The Miller assessment was conducted from Aug. 31 to Sept. 9. General Taguba found that the worst abuses occurred between October and December of 2003—immediately after Miller recommendrf changes in interrogation procedures and the use of guards to create the conditions for such interrogation.

In addition to beatings, which sometimes resulted in the deaths of prisoners, the methods used by the guards, at the direction of intelligence officers, were intended to inflict maximum humilation and degradation upon the subjects. Being forced to appear naked in front of other men—and women—is particularly humilating among Arabs, and forcing prisoners into simulated or actual sodomic sexual acts is worse. These are reminiscent of the methods of breaking down an individual's sense of identity, which were studied intensively by the British Tavistock Institute.

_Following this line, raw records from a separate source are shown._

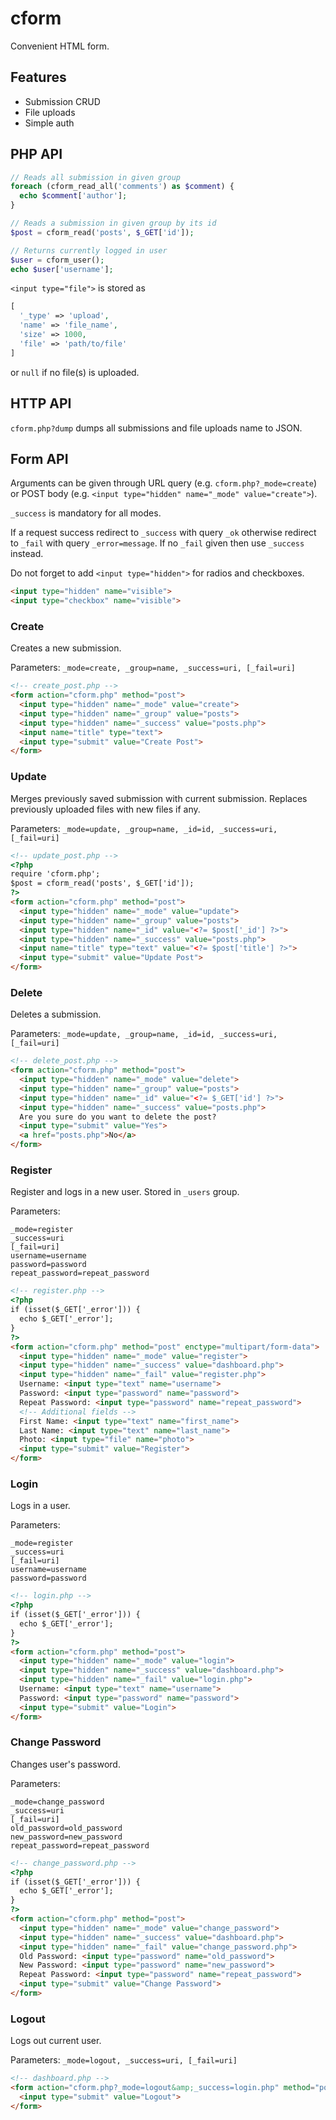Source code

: # cform

Convenient HTML form.

## Features

- Submission CRUD
- File uploads
- Simple auth

## PHP API

```php
// Reads all submission in given group
foreach (cform_read_all('comments') as $comment) {
  echo $comment['author'];
}

// Reads a submission in given group by its id
$post = cform_read('posts', $_GET['id']);

// Returns currently logged in user
$user = cform_user();
echo $user['username'];
```

`<input type="file">` is stored as
```php
[
  '_type' => 'upload',
  'name' => 'file_name',
  'size' => 1000,
  'file' => 'path/to/file'
]
```
or `null` if no file(s) is uploaded.

## HTTP API

`cform.php?dump` dumps all submissions and file uploads name to JSON.

## Form API

Arguments can be given through URL query (e.g. `cform.php?_mode=create`) or POST body (e.g. `<input type="hidden" name="_mode" value="create">`).

`_success` is mandatory for all modes.

If a request success redirect to `_success` with query `_ok` otherwise redirect to `_fail` with query `_error=message`.
If no `_fail` given then use `_success` instead.

Do not forget to add `<input type="hidden">` for radios and checkboxes.
```html
<input type="hidden" name="visible">
<input type="checkbox" name="visible">
```

### Create

Creates a new submission.

Parameters: `_mode=create, _group=name, _success=uri, [_fail=uri]`

```html
<!-- create_post.php -->
<form action="cform.php" method="post">
  <input type="hidden" name="_mode" value="create">
  <input type="hidden" name="_group" value="posts">
  <input type="hidden" name="_success" value="posts.php">
  <input name="title" type="text">
  <input type="submit" value="Create Post">
</form>
```

### Update

Merges previously saved submission with current submission. Replaces previously uploaded files with new files if any.

Parameters: `_mode=update, _group=name, _id=id, _success=uri, [_fail=uri]`

```html
<!-- update_post.php -->
<?php
require 'cform.php';
$post = cform_read('posts', $_GET['id']);
?>
<form action="cform.php" method="post">
  <input type="hidden" name="_mode" value="update">
  <input type="hidden" name="_group" value="posts">
  <input type="hidden" name="_id" value="<?= $post['_id'] ?>">
  <input type="hidden" name="_success" value="posts.php">
  <input name="title" type="text" value="<?= $post['title'] ?>">
  <input type="submit" value="Update Post">
</form>
```

### Delete

Deletes a submission.

Parameters: `_mode=update, _group=name, _id=id, _success=uri, [_fail=uri]`

```html
<!-- delete_post.php -->
<form action="cform.php" method="post">
  <input type="hidden" name="_mode" value="delete">
  <input type="hidden" name="_group" value="posts">
  <input type="hidden" name="_id" value="<?= $_GET['id'] ?>">
  <input type="hidden" name="_success" value="posts.php">
  Are you sure do you want to delete the post?
  <input type="submit" value="Yes">
  <a href="posts.php">No</a>
</form>
```

### Register

Register and logs in a new user. Stored in `_users` group.

Parameters:
```
_mode=register
_success=uri
[_fail=uri]
username=username
password=password
repeat_password=repeat_password
```

```html
<!-- register.php -->
<?php
if (isset($_GET['_error'])) {
  echo $_GET['_error'];
}
?>
<form action="cform.php" method="post" enctype="multipart/form-data">
  <input type="hidden" name="_mode" value="register">
  <input type="hidden" name="_success" value="dashboard.php">
  <input type="hidden" name="_fail" value="register.php">
  Username: <input type="text" name="username">
  Password: <input type="password" name="password">
  Repeat Password: <input type="password" name="repeat_password">
  <!-- Additional fields -->
  First Name: <input type="text" name="first_name">
  Last Name: <input type="text" name="last_name">
  Photo: <input type="file" name="photo">
  <input type="submit" value="Register">
</form>
```

### Login

Logs in a user.

Parameters:
```
_mode=register
_success=uri
[_fail=uri]
username=username
password=password
```

```html
<!-- login.php -->
<?php
if (isset($_GET['_error'])) {
  echo $_GET['_error'];
}
?>
<form action="cform.php" method="post">
  <input type="hidden" name="_mode" value="login">
  <input type="hidden" name="_success" value="dashboard.php">
  <input type="hidden" name="_fail" value="login.php">
  Username: <input type="text" name="username">
  Password: <input type="password" name="password">
  <input type="submit" value="Login">
</form>
```

### Change Password

Changes user's password.

Parameters:
```
_mode=change_password
_success=uri
[_fail=uri]
old_password=old_password
new_password=new_password
repeat_password=repeat_password
```

```html
<!-- change_password.php -->
<?php
if (isset($_GET['_error'])) {
  echo $_GET['_error'];
}
?>
<form action="cform.php" method="post">
  <input type="hidden" name="_mode" value="change_password">
  <input type="hidden" name="_success" value="dashboard.php">
  <input type="hidden" name="_fail" value="change_password.php">
  Old Password: <input type="password" name="old_password">
  New Password: <input type="password" name="new_password">
  Repeat Password: <input type="password" name="repeat_password">
  <input type="submit" value="Change Password">
</form>
```

### Logout

Logs out current user.

Parameters: `_mode=logout, _success=uri, [_fail=uri]`

```html
<!-- dashboard.php -->
<form action="cform.php?_mode=logout&amp;_success=login.php" method="post">
  <input type="submit" value="Logout">
</form>
```
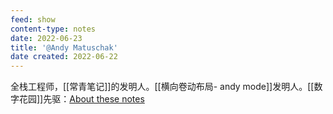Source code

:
 ```yaml
---
feed: show
content-type: notes
date: 2022-06-23
title: '@Andy Matuschak'
date created: 2022-06-22
---
```

全栈工程师，[[常青笔记]]的发明人。[[横向卷动布局- andy mode]]发明人。[[数字花园]]先驱：[About these notes](https://notes.andymatuschak.org/About_these_notes)
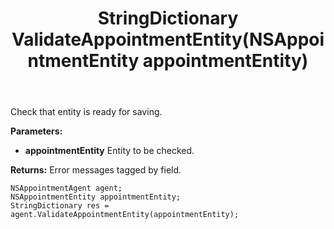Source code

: ﻿---
uid: crmscript_ref_NSAppointmentAgent_ValidateAppointmentEntity
title: StringDictionary ValidateAppointmentEntity(NSAppointmentEntity appointmentEntity)
intellisense: NSAppointmentAgent.ValidateAppointmentEntity
keywords: NSAppointmentAgent, ValidateAppointmentEntity
so.topic: reference
---

Check that entity is ready for saving.

**Parameters:**
 - **appointmentEntity** Entity to be checked.

**Returns:** Error messages tagged by field.

```crmscript
NSAppointmentAgent agent;
NSAppointmentEntity appointmentEntity;
StringDictionary res = agent.ValidateAppointmentEntity(appointmentEntity);
```

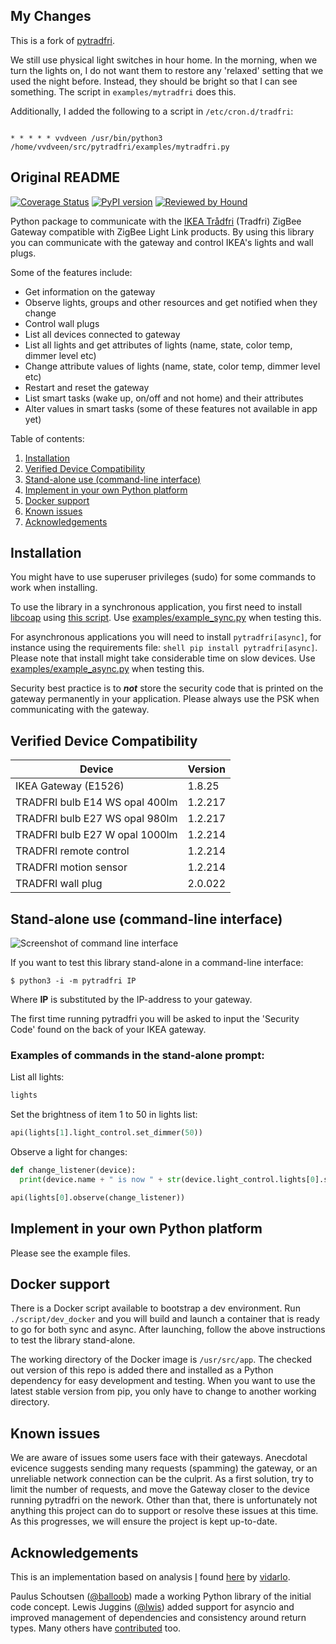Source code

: ## My Changes
This is a fork of [pytradfri](https://github.com/ggravlingen/pytradfri).

We still use physical light switches in hour home. In the morning, when we turn the lights on, I do not want them to restore any 'relaxed' setting that we used the night before. Instead, they should be bright so that I can see something. The script in `examples/mytradfri` does this. 

Additionally, I added the following to a script in `/etc/cron.d/tradfri`:

```PATH=/usr/local/sbin:/usr/local/bin:/sbin:/bin:/usr/sbin:/usr/bin

* * * * * vvdveen /usr/bin/python3 /home/vvdveen/src/pytradfri/examples/mytradfri.py
```

## Original README
[![Coverage Status](https://coveralls.io/repos/github/ggravlingen/pytradfri/badge.svg?branch=master)](https://coveralls.io/github/ggravlingen/pytradfri?branch=master)
[![PyPI version](https://badge.fury.io/py/pytradfri.svg)](https://badge.fury.io/py/pytradfri)
[![Reviewed by Hound](https://img.shields.io/badge/Reviewed_by-Hound-8E64B0.svg)](https://houndci.com)

Python package to communicate with the [IKEA Trådfri](http://www.ikea.com/us/en/catalog/products/00337813/) (Tradfri) ZigBee Gateway compatible with ZigBee Light Link products. By using this library you can communicate with the gateway and control IKEA's lights and wall plugs.

Some of the features include:

- Get information on the gateway
- Observe lights, groups and other resources and get notified when they change
- Control wall plugs
- List all devices connected to gateway
- List all lights and get attributes of lights (name, state, color temp, dimmer level etc)
- Change attribute values of lights (name, state, color temp, dimmer level etc)
- Restart and reset the gateway
- List smart tasks (wake up, on/off and not home) and their attributes
- Alter values in smart tasks (some of these features not available in app yet)

Table of contents:

1. [Installation](#installation)
2. [Verified Device Compatibility](#verified-device-compatibility)
3. [Stand-alone use (command-line interface)](#stand-alone-use-command-line-interface)
4. [Implement in your own Python platform](#implement-in-your-own-python-platform)
5. [Docker support](#docker-support)
6. [Known issues](#known-issues)
7. [Acknowledgements](#acknowledgements)

## Installation
You might have to use superuser privileges (sudo) for some commands to work when installing.

To use the library in a synchronous application, you first need to install [libcoap](https://github.com/obgm/libcoap) using [this script](script/install-coap-client.sh). Use [examples/example_sync.py](https://github.com/ggravlingen/pytradfri/blob/master/examples/example_sync.py) when testing this.

For asynchronous applications you will need to install `pytradfri[async]`, for instance using the requirements file: ```shell pip install pytradfri[async]```. Please note that install might take considerable time on slow devices. Use [examples/example_async.py](https://github.com/ggravlingen/pytradfri/blob/master/examples/example_async.py) when testing this.

Security best practice is to ***not*** store the security code that is printed on the gateway permanently in your application. Please always use the PSK when communicating with the gateway.

## Verified Device Compatibility

|Device|Version|
|---|---|
|IKEA Gateway (E1526)|1.8.25|
|TRADFRI bulb E14 WS opal 400lm|1.2.217|
|TRADFRI bulb E27 WS opal 980lm|1.2.217|
|TRADFRI bulb E27 W opal 1000lm|1.2.214|
|TRADFRI remote control|1.2.214|
|TRADFRI motion sensor|1.2.214|
|TRADFRI wall plug|2.0.022|

## Stand-alone use (command-line interface)
![Screenshot of command line interface](./docs/pytradfri_cli.png)

If you want to test this library stand-alone in a command-line interface:

```shell
$ python3 -i -m pytradfri IP
```
Where **IP** is substituted by the IP-address to your gateway.

The first time running pytradfri you will be asked to input the 'Security Code' found on the back of your IKEA gateway.

### Examples of commands in the stand-alone prompt:

List all lights:

```python
lights
```

Set the brightness of item 1 to 50 in lights list:

```python
api(lights[1].light_control.set_dimmer(50))
```

Observe a light for changes:

```python
def change_listener(device):
  print(device.name + " is now " + str(device.light_control.lights[0].state))

api(lights[0].observe(change_listener))
```

## Implement in your own Python platform

Please see the example files.

## Docker support

There is a Docker script available to bootstrap a dev environment. Run `./script/dev_docker` and you will build and launch a container that is ready to go for both sync and async. After launching, follow the above instructions to test the library stand-alone.

The working directory of the Docker image is `/usr/src/app`. The checked out version of this repo is added there and installed as a Python dependency for easy development and testing. When you want to use the latest stable version from pip, you only have to change to another working directory.

## Known issues
We are aware of issues some users face with their gateways. Anecdotal evicence suggests sending many requests (spamming) the gateway, or an unreliable network connection can be the culprit. As a first solution, try to limit the number of requests, and move the Gateway closer to the device running pytradfri on the nework. Other than that, there is unfortunately not anything this project can do to support or resolve these issues at this time. As this progresses, we will ensure the project is kept up-to-date.

## Acknowledgements

This is an implementation based on analysis [I](https://github.com/ggravlingen/) found [here](https://bitsex.net/software/2017/coap-endpoints-on-ikea-tradfri/) by [vidarlo](https://bitsex.net/).

Paulus Schoutsen ([@balloob](https://github.com/balloob)) made a working Python library of the initial code concept. Lewis Juggins ([@lwis](https://github.com/lwis)) added support for asyncio and improved management of dependencies and consistency around return types. Many others have [contributed](https://github.com/ggravlingen/pytradfri/graphs/contributors) too.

As the lawyer for one of the MPs put it to New Yorker investigative reporter Seymour Hersh: "Do you really think a group of kids from rural Virginia decided to do this on their own? Decided the best way to embarrass Arabs and make them talk was to have them walk around nude?"

Rumsfeld's Torquemada

Intelligence sources have advised EIR that the damage-control operation being run by Rumsfeld is particularly intended to keep one crucial individual out of the spotlight. That protectee is Lt. Gen. William "Jerry" Boykin, the Deputy Undersecretary of Defense for Intelligence, a long-time Special Forces officer whose anti-Muslim comments caused a firestorm when they were disclosed last Fall, shortly after Rumsfeld named him to this position. Boykin also serves as military assistant to the Undersecretary of Defense for Intelligence Stephen Cambone, trained at the (Straussian) Claremont College.

Within Cambone's office, Boykin heads the office of intelligence and war-fighting support, according to Cambone, to make sure that actionable intelligence is provided quickly to operational units. He is also, by some accounts, in charge of Rumsfeld's effort to create Israeli-style Special Forces hit-teams to kill "high value targets."

Last October, a blockbuster article exposing Boykin's bizarre religious beliefs was published by William Arkin, military columnist for the Los Angeles Times. Arkin revealed that Boykin had repeatedly expressed the view that the U.S. Army is a "Christian Army" fighting against the forces of Satan in the war on terrorism.

In June 2002, Boykin displayed a set of photographs he had taken of Mogadishu, Somalia he had taken when he commanded U.S. forces there in 1993. He had noticed, in the photographs, a dark mark over the city. "Ladies and Gentlemen, this is your enemy," Boykin told a Baptist congregation in Oklahoma as he flashed the photos on a screen. "It is the principalities of darkness. It is a demonic presence in that city that God revealed to me as the enemy." In his mind, Boykin is waging a new Crusade against the Infidel.

Boykin is perhaps best known for his reported comments to a Somali warlord who had claimed the protection of Allah. Declared Boykin: "I knew that my God was bigger than his. I knew that my God was a real God and his was an idol."

Not only does holy-warrior Boykin contend that the United States is in a war with Satan, but he maintains that God put George Bush in the Presidency to lead that battle. "George Bush was not elected by a majority of the voters of the United States," Boykin once informed an Oregon congregation. "He was appointed by God."

At the contentious Senate Armed Services Committee hearing with Rumsfeld and others on May 7, Boykin's boss Stephen Cambone acknowledged his role in sending Guantanamo's General Miller to Iraq. During an exchange concerning the deployment, Cambone stated: "We had, then, in Iraq a large body of people who had been captured on the battlefield that we had to gain intelligence from for force protection purposes. And he [Miller] was asked to go over, at my encouragement, to take a look at the situation as it existed there. And he made his recommendations." And the world is now seeing the results.

As of this writing, the calls for Rumsfeld's ouster were rapidly multiplying. And if Rumsfeld goes, Cheney will not be far behind.